WHAT NEEDS TO BE DONE -> Retrieve every line from the records in which the word "컴포넌트에서" occurs.
--------
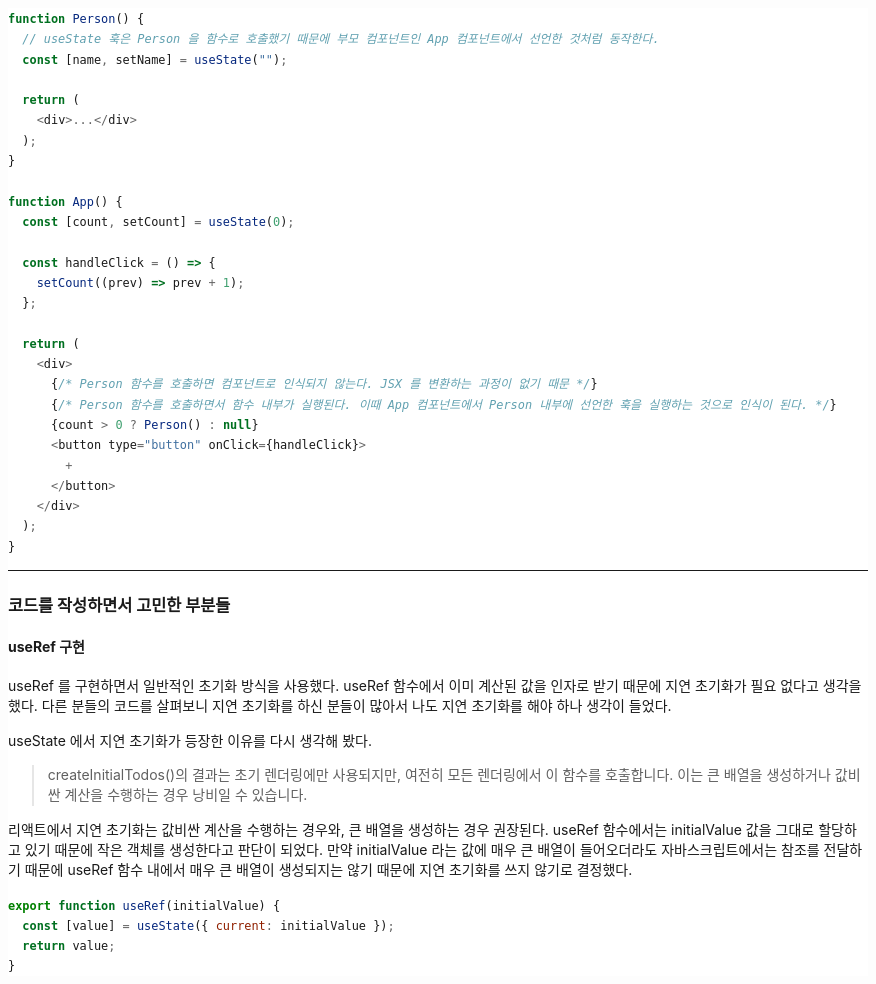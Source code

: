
 ```js
function Person() {
  // useState 훅은 Person 을 함수로 호출했기 때문에 부모 컴포넌트인 App 컴포넌트에서 선언한 것처럼 동작한다.
  const [name, setName] = useState("");

  return (
    <div>...</div>
  );
}

function App() {
  const [count, setCount] = useState(0);

  const handleClick = () => {
    setCount((prev) => prev + 1);
  };

  return (
    <div>
      {/* Person 함수를 호출하면 컴포넌트로 인식되지 않는다. JSX 를 변환하는 과정이 없기 때문 */}
      {/* Person 함수를 호출하면서 함수 내부가 실행된다. 이때 App 컴포넌트에서 Person 내부에 선언한 훅을 실행하는 것으로 인식이 된다. */}
      {count > 0 ? Person() : null}
      <button type="button" onClick={handleClick}>
        +
      </button>
    </div>
  );
}
```





___

### 코드를 작성하면서 고민한 부분들

#### useRef 구현

useRef 를 구현하면서 일반적인 초기화 방식을 사용했다. useRef 함수에서 이미 계산된 값을 인자로 받기 때문에 지연 초기화가 필요 없다고 생각을 했다. 다른 분들의 코드를 살펴보니 지연 초기화를 하신 분들이 많아서 나도 지연 초기화를 해야 하나 생각이 들었다.

useState 에서 지연 초기화가 등장한 이유를 다시 생각해 봤다.
> createInitialTodos()의 결과는 초기 렌더링에만 사용되지만, 여전히 모든 렌더링에서 이 함수를 호출합니다. 이는 큰 배열을 생성하거나 값비싼 계산을 수행하는 경우 낭비일 수 있습니다.

리액트에서 지연 초기화는 값비싼 계산을 수행하는 경우와, 큰 배열을 생성하는 경우 권장된다.
useRef 함수에서는 initialValue 값을 그대로 할당하고 있기 때문에 작은 객체를 생성한다고 판단이 되었다. 만약 initialValue 라는 값에 매우 큰 배열이 들어오더라도 자바스크립트에서는 참조를 전달하기 때문에 useRef 함수 내에서 매우 큰 배열이 생성되지는 않기 때문에 지연 초기화를 쓰지 않기로 결정했다.

```js
export function useRef(initialValue) {
  const [value] = useState({ current: initialValue });
  return value;
}
```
--------
TASK RESPONSE ->
  // useState 훅은 Person 을 함수로 호출했기 때문에 부모 컴포넌트인 App 컴포넌트에서 선언한 것처럼 동작한다.
      {/* Person 함수를 호출하면서 함수 내부가 실행된다. 이때 App 컴포넌트에서 Person 내부에 선언한 훅을 실행하는 것으로 인식이 된다. */}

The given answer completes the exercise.